'Spleeter' that can individually extract vocal, drum, and bass sounds from music data



GitHub has released ' spleeter ' that outputs music data composed of vocals and multiple musical instruments as files that are classified into each sound using machine learning. I was able to extract only the vocal and accompaniment parts, so I actually tried using it.

deezer/spleeter: Deezer source separation library including pretrained models.
https://github.com/deezer/spleeter

You can separate sample songs with spleeter by accessing the following URL.

spleeter.ipynb-Colaboratory
https://colab.research.google.com/github/deezer/spleeter/blob/master/spleeter.ipynb#scrollTo=dGL-k5xxoKbu

Mouse over [].



Since the play button is displayed, click the 10 commands in order from the top.



If all is executed, 'Audio('output/audio_example/vocals.wav')' plays the sound source that extracted only vocals, and 'Audio('output/audio_example/accompaniment.wav')' plays the sound source that extracted only musical instruments. can,



◆ Install Git
In order to run spleeter on your PC, you need to first install Git. Since I use spleeter on Windows this time, access the following website.

Git

https://git-scm.com/

Click Download X.XX.X for Windows. The 'X.XX.X' part differs depending on the version.



Click 'Save File'.



Double-click 'Git-2.28.0-64-bit.exe' to execute it.



Click 'Run'.



Click 'Next'.



Select a location to save the file. If there is no need to change, just click “Next”.



Click 'Next'.



Click 'Next'.



Click 'Next'.



Select 'Git from the command line and also from 3rd-party software' and click 'Next'.



Click 'Next'.



Click 'Next'.



Click 'Next'.



Click 'Next'.



Click 'Next'.



Click 'Next'.



Click 'Next'.



Both are unchecked and click 'Next' to complete.



◆ Installation of Conda
Next, access the following URL to install 'Conda'.

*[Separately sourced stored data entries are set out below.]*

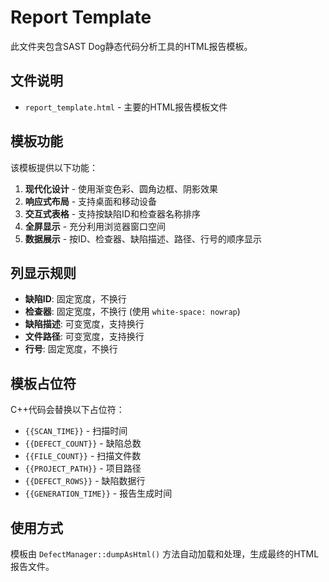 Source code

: # Report Template

此文件夹包含SAST Dog静态代码分析工具的HTML报告模板。

## 文件说明

- `report_template.html` - 主要的HTML报告模板文件

## 模板功能

该模板提供以下功能：

1. **现代化设计** - 使用渐变色彩、圆角边框、阴影效果
2. **响应式布局** - 支持桌面和移动设备
3. **交互式表格** - 支持按缺陷ID和检查器名称排序
4. **全屏显示** - 充分利用浏览器窗口空间
5. **数据展示** - 按ID、检查器、缺陷描述、路径、行号的顺序显示

## 列显示规则

- **缺陷ID**: 固定宽度，不换行
- **检查器**: 固定宽度，不换行 (使用 `white-space: nowrap`)
- **缺陷描述**: 可变宽度，支持换行
- **文件路径**: 可变宽度，支持换行
- **行号**: 固定宽度，不换行

## 模板占位符

C++代码会替换以下占位符：

- `{{SCAN_TIME}}` - 扫描时间
- `{{DEFECT_COUNT}}` - 缺陷总数
- `{{FILE_COUNT}}` - 扫描文件数
- `{{PROJECT_PATH}}` - 项目路径
- `{{DEFECT_ROWS}}` - 缺陷数据行
- `{{GENERATION_TIME}}` - 报告生成时间

## 使用方式

模板由 `DefectManager::dumpAsHtml()` 方法自动加载和处理，生成最终的HTML报告文件。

Conda — Conda documentation

https://docs.conda.io/en/latest/

Click 'Conda-build'.



Click 'Installing and updating conda-build'.



Click 'install conda'.



Click 'Windows.' to use spleeter on Windows this time.



spleeter can be executed by both 'Anaconda' and 'Miniconda'. Since I use Miniconda this time, click 'Miniconda installer for Windows'.



Select either the 64-bit version or the 32-bit version, and click according to the PC you are using. This time download the 64-bit version.



When you download Miniconda on your desktop, an icon like the image will be displayed, so click it to execute it.



Click 'Run'.



Click 'Next'.



Click 'I Agree'.



Select the folder where you want to install Miniconda and click 'Next'.



Click 'Finish' to complete the installation.



◆ Execution of spleeter
Click the installed Miniconda to start it.



By typing the commands in the red frame below into Miniconda in order, you can sort the music data by instrument. The following procedure and screenshots are as of November 2019, so you need

to check the content of 'Quick start' on the GitHub/spleeter page for the latest version of the procedure and command.



When spleeter is ready to run, enter ``spleeter separate -i (folder path of music data to be classified) -p spleeter: (classification method) -o output'' into Miniconda, and the extracted data for each instrument will be displayed. It will be created.

At the time of article creation, there were three types of classification methods.
2stems: categorized as vocal/accompaniment.
4stems: Vocal/Drum/Bass/Other instruments
5stems: Vocal/Drum/Bass/Piano/Other instruments

For example, to classify the sample data 'audio_example.mp3' attached to spleeter into two types, vocal and accompaniment, enter 'spleeter separate -i spleeter/audio_example.mp3 -p spleeter:2stems -o output'. I will.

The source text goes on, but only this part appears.